Saved data entries:
----------
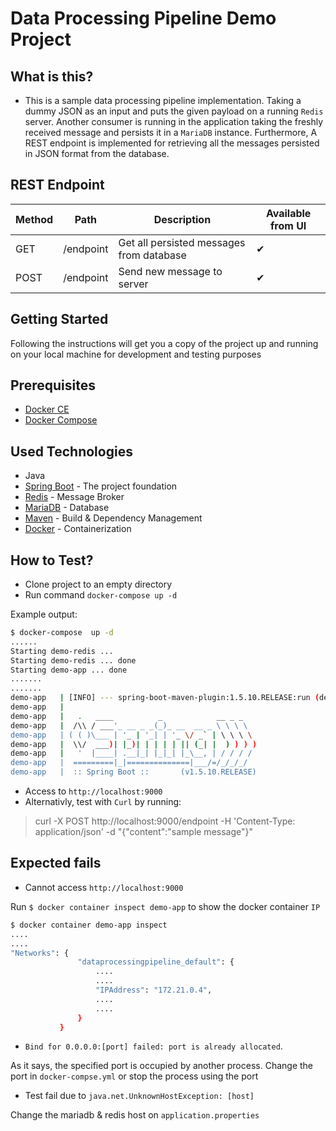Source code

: # Data Processing Pipeline Demo Project


## What is this?
- This is a sample data processing pipeline implementation. Taking a dummy JSON as an input and puts the given payload on a running `Redis` server. Another consumer is running in the application taking the freshly received message and persists it in a `MariaDB` instance. Furthermore, A REST endpoint is implemented for retrieving all the messages persisted in JSON format from the database.


## REST Endpoint

| Method | Path      | Description                              | Available from UI |
|--------|-----------|------------------------------------------|-------------------|
| GET    | /endpoint | Get all persisted messages from database | ✔                 |
| POST   | /endpoint | Send new message to server               | ✔                 |


## Getting Started
Following the instructions will get you a copy of the project up and running on your local machine for development and testing purposes


## Prerequisites
- [Docker CE](https://docs.docker.com/install)
- [Docker Compose](https://docs.docker.com/compose/install/)


## Used Technologies
- Java
- [Spring Boot](https://docs.spring.io/spring-boot/docs/current/reference/htmlsingle/) - The project foundation
- [Redis](https://redis.io/documentation) - Message Broker
- [MariaDB](https://mariadb.org/) - Database
- [Maven](http://maven.apache.org/guides/) - Build & Dependency Management
- [Docker](https://docs.docker.com/) - Containerization


## How to Test?
- Clone project to an empty directory
- Run command `docker-compose up -d`

Example output:
```sh
$ docker-compose  up -d
......
Starting demo-redis ...
Starting demo-redis ... done
Starting demo-app ... done
.......
.......
demo-app   | [INFO] --- spring-boot-maven-plugin:1.5.10.RELEASE:run (default-cli) @ data-processing-pipeline-demo ---
demo-app   |
demo-app   |   .   ____          _            __ _ _
demo-app   |  /\\ / ___'_ __ _ _(_)_ __  __ _ \ \ \ \
demo-app   | ( ( )\___ | '_ | '_| | '_ \/ _` | \ \ \ \
demo-app   |  \\/  ___)| |_)| | | | | || (_| |  ) ) ) )
demo-app   |   '  |____| .__|_| |_|_| |_\__, | / / / /
demo-app   |  =========|_|==============|___/=/_/_/_/
demo-app   |  :: Spring Boot ::       (v1.5.10.RELEASE)

```

- Access to `http://localhost:9000`
- Alternativly, test with `Curl` by running:
> curl -X POST http://localhost:9000/endpoint -H 'Content-Type: application/json' -d "{"content":"sample message"}"


## Expected fails

- Cannot access `http://localhost:9000`

Run `$ docker container inspect demo-app` to show the docker container `IP`

 ```sh
 $ docker container demo-app inspect
 ....
 ....
 "Networks": {
                "dataprocessingpipeline_default": {
                    ....
                    ....
                    "IPAddress": "172.21.0.4",
                    ....
                    ....
                }
            }
 ```
 - `Bind for 0.0.0.0:[port] failed: port is already allocated`.

 As it says, the specified port is occupied by another process. Change the port in `docker-compse.yml` or stop the process using the port

 - Test fail due to `java.net.UnknownHostException: [host]`

Change the mariadb & redis host on `application.properties`
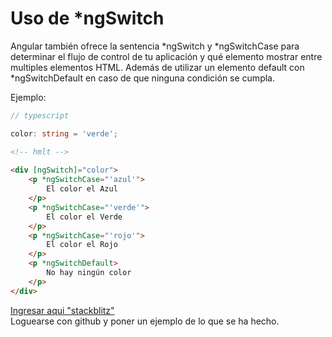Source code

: # Uso de *ngSwitch


Angular también ofrece la sentencia *ngSwitch y *ngSwitchCase para determinar el flujo de control de tu aplicación y qué elemento mostrar entre multiples elementos HTML. Además de utilizar un elemento default con *ngSwitchDefault en caso de que ninguna condición se cumpla.

Ejemplo:

```typescript
// typescript

color: string = 'verde';
```

```html
<!-- hmlt -->
    
<div [ngSwitch]="color">
    <p *ngSwitchCase="'azul'">
        El color el Azul
    </p>
    <p *ngSwitchCase="'verde'">
        El color el Verde
    </p>
    <p *ngSwitchCase="'rojo'">
        El color el Rojo
    </p>
    <p *ngSwitchDefault>
        No hay ningún color
    </p>
</div>
```


[Ingresar aqui "stackblitz"](https://stackblitz.com/)   
Loguearse con github y poner un ejemplo de lo que se ha hecho.
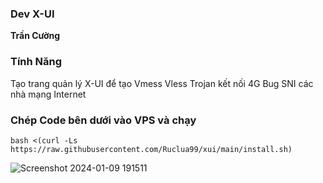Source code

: ### Dev X-UI
**Trần Cường**

### Tính Năng
Tạo trang quản lý X-UI để tạo Vmess Vless Trojan kết nối 4G Bug SNI các nhà mạng Internet

### Chép Code bên dưới vào VPS và chạy
```
bash <(curl -Ls https://raw.githubusercontent.com/Ruclua99/xui/main/install.sh)

```
![Screenshot 2024-01-09 191511](https://github.com/Ruclua99/xui/assets/56720957/701fd9ef-22bf-4700-91ac-fd42400b4c7a)
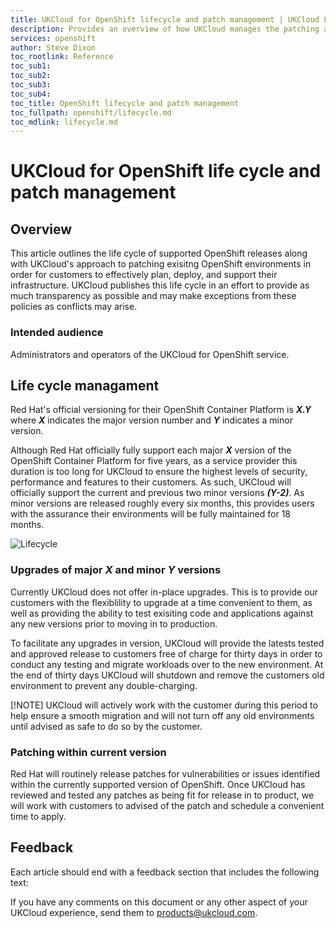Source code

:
 ```yaml
---
title: UKCloud for OpenShift lifecycle and patch management | UKCloud Ltd
description: Provides an overview of how UKCloud manages the patching and lifecycle support of its OpenShift service
services: openshift
author: Steve Dixon
toc_rootlink: Reference
toc_sub1: 
toc_sub2:
toc_sub3:
toc_sub4:
toc_title: OpenShift lifecycle and patch management
toc_fullpath: openshift/lifecycle.md
toc_mdlink: lifecycle.md
---
```


# UKCloud for OpenShift life cycle and patch management

## Overview

This article outlines the life cycle of supported OpenShift releases along with UKCloud's approach to patching exisitng OpenShift environments in order for customers to effectively plan, deploy, and support their infrastructure. UKCloud publishes this life cycle in an effort to provide as much transparency as possible and may make exceptions from these policies as conflicts may arise.

### Intended audience

Administrators and operators of the UKCloud for OpenShift service.

## Life cycle managament

Red Hat's official versioning for their OpenShift Container Platform is _**X.Y**_ where _**X**_ indicates the major version number and _**Y**_ indicates a minor version.

Although Red Hat officially fully support each major _**X**_ version of the OpenShift Container Platform for five years, as a service provider this duration is too long for UKCloud to ensure the highest levels of security, performance and features to their customers. As such, UKCloud will officially support the current and previous two minor versions **_(Y-2)_**. As minor versions are released roughly every six months, this provides users with the assurance their environments will be fully maintained for 18 months.

![Lifecycle](images/openshiftsupported.jpg)

### Upgrades of major _**X**_ and minor _**Y**_ versions

Currently UKCloud does not offer in-place upgrades. This is to provide our customers with the flexiblility to upgrade at a time convenient to them, as well as providing the ability to test exisiting code and applications against any new versions prior to moving in to production.

To facilitate any upgrades in version, UKCloud will provide the latests tested and approved release to customers free of charge for thirty days in order to conduct any testing and migrate workloads over to the new environment. At the end of thirty days UKCloud will shutdown and remove the customers old environment to prevent any double-charging.

[!NOTE]
UKCloud will actively work with the customer during this period to help ensure a smooth migration and will not turn off any old environments until advised as safe to do so by the customer.

### Patching within current version
Red Hat will routinely release patches for vulnerabilities or issues identified within the currently supported version of OpenShift. Once UKCloud has reviewed and tested any patches as being fit for release in to product, we will work with customers to advised of the patch and schedule a convenient time to apply.

## Feedback

Each article should end with a feedback section that includes the following text:

If you have any comments on this document or any other aspect of your UKCloud experience, send them to <products@ukcloud.com>.
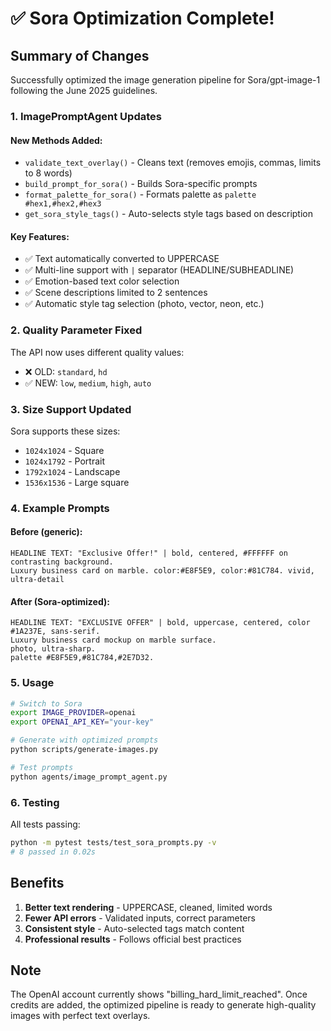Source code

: # ✅ Sora Optimization Complete!

## Summary of Changes

Successfully optimized the image generation pipeline for Sora/gpt-image-1 following the June 2025 guidelines.

### 1. **ImagePromptAgent Updates**

#### New Methods Added:
- `validate_text_overlay()` - Cleans text (removes emojis, commas, limits to 8 words)
- `build_prompt_for_sora()` - Builds Sora-specific prompts
- `format_palette_for_sora()` - Formats palette as `palette #hex1,#hex2,#hex3`
- `get_sora_style_tags()` - Auto-selects style tags based on description

#### Key Features:
- ✅ Text automatically converted to UPPERCASE
- ✅ Multi-line support with `|` separator (HEADLINE/SUBHEADLINE)
- ✅ Emotion-based text color selection
- ✅ Scene descriptions limited to 2 sentences
- ✅ Automatic style tag selection (photo, vector, neon, etc.)

### 2. **Quality Parameter Fixed**

The API now uses different quality values:
- ❌ OLD: `standard`, `hd`
- ✅ NEW: `low`, `medium`, `high`, `auto`

### 3. **Size Support Updated**

Sora supports these sizes:
- `1024x1024` - Square
- `1024x1792` - Portrait
- `1792x1024` - Landscape  
- `1536x1536` - Large square

### 4. **Example Prompts**

#### Before (generic):
```
HEADLINE TEXT: "Exclusive Offer!" | bold, centered, #FFFFFF on contrasting background.
Luxury business card on marble. color:#E8F5E9, color:#81C784. vivid, ultra-detail
```

#### After (Sora-optimized):
```
HEADLINE TEXT: "EXCLUSIVE OFFER" | bold, uppercase, centered, color #1A237E, sans-serif.
Luxury business card mockup on marble surface.
photo, ultra-sharp.
palette #E8F5E9,#81C784,#2E7D32.
```

### 5. **Usage**

```bash
# Switch to Sora
export IMAGE_PROVIDER=openai
export OPENAI_API_KEY="your-key"

# Generate with optimized prompts
python scripts/generate-images.py

# Test prompts
python agents/image_prompt_agent.py
```

### 6. **Testing**

All tests passing:
```bash
python -m pytest tests/test_sora_prompts.py -v
# 8 passed in 0.02s
```

## Benefits

1. **Better text rendering** - UPPERCASE, cleaned, limited words
2. **Fewer API errors** - Validated inputs, correct parameters
3. **Consistent style** - Auto-selected tags match content
4. **Professional results** - Follows official best practices

## Note

The OpenAI account currently shows "billing_hard_limit_reached". Once credits are added, the optimized pipeline is ready to generate high-quality images with perfect text overlays.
----------
§ **Task brief**
Your answer must consist solely of the lines above between the line holding "### 1. **ImagePromptAgent Updates**" and the line holding "The API now", inclusive, copied exactly.

§ **Response for this exercise**
### 1. **ImagePromptAgent Updates**

#### New Methods Added:
- `validate_text_overlay()` - Cleans text (removes emojis, commas, limits to 8 words)
- `build_prompt_for_sora()` - Builds Sora-specific prompts
- `format_palette_for_sora()` - Formats palette as `palette #hex1,#hex2,#hex3`
- `get_sora_style_tags()` - Auto-selects style tags based on description

#### Key Features:
- ✅ Text automatically converted to UPPERCASE
- ✅ Multi-line support with `|` separator (HEADLINE/SUBHEADLINE)
- ✅ Emotion-based text color selection
- ✅ Scene descriptions limited to 2 sentences
- ✅ Automatic style tag selection (photo, vector, neon, etc.)

### 2. **Quality Parameter Fixed**

The API now uses different quality values:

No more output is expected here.